==== Given records

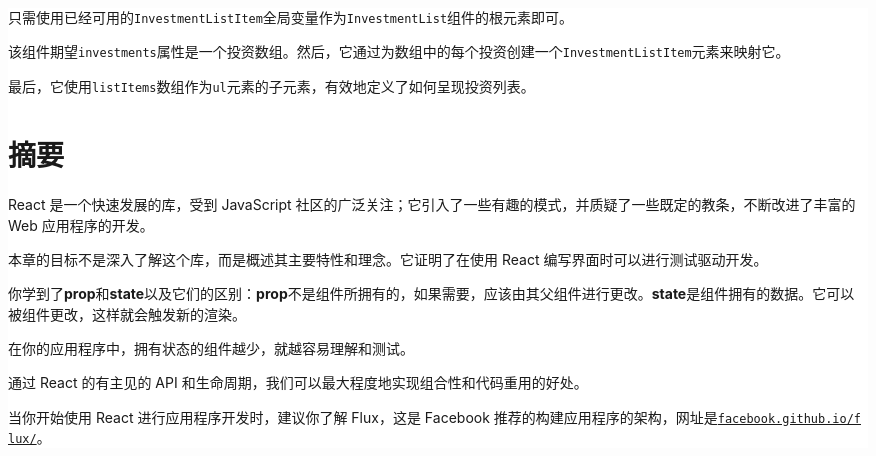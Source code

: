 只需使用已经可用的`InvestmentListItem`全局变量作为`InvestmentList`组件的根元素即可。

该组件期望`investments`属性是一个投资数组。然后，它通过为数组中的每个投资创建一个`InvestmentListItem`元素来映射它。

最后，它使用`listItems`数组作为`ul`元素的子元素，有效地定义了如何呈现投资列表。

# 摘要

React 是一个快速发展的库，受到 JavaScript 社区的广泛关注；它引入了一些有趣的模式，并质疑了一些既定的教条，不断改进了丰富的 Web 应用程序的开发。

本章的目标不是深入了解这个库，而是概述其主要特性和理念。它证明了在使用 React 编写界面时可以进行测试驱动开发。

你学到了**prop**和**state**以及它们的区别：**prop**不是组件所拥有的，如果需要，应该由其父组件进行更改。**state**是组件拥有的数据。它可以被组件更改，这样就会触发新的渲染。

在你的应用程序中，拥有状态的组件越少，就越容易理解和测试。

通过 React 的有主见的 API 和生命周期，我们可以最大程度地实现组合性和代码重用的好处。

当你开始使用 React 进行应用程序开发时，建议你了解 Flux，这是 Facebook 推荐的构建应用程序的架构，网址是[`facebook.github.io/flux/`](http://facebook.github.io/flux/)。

========

- Work request: Each entry above must come back exactly as written. Drop the images.

- Answer space:
Source code

: 只需使用已经可用的`InvestmentListItem`全局变量作为`InvestmentList`组件的根元素即可。

该组件期望`investments`属性是一个投资数组。然后，它通过为数组中的每个投资创建一个`InvestmentListItem`元素来映射它。

最后，它使用`listItems`数组作为`ul`元素的子元素，有效地定义了如何呈现投资列表。

# 摘要

React 是一个快速发展的库，受到 JavaScript 社区的广泛关注；它引入了一些有趣的模式，并质疑了一些既定的教条，不断改进了丰富的 Web 应用程序的开发。

本章的目标不是深入了解这个库，而是概述其主要特性和理念。它证明了在使用 React 编写界面时可以进行测试驱动开发。

你学到了**prop**和**state**以及它们的区别：**prop**不是组件所拥有的，如果需要，应该由其父组件进行更改。**state**是组件拥有的数据。它可以被组件更改，这样就会触发新的渲染。

在你的应用程序中，拥有状态的组件越少，就越容易理解和测试。

通过 React 的有主见的 API 和生命周期，我们可以最大程度地实现组合性和代码重用的好处。

当你开始使用 React 进行应用程序开发时，建议你了解 Flux，这是 Facebook 推荐的构建应用程序的架构，网址是[`facebook.github.io/flux/`](http://facebook.github.io/flux/)。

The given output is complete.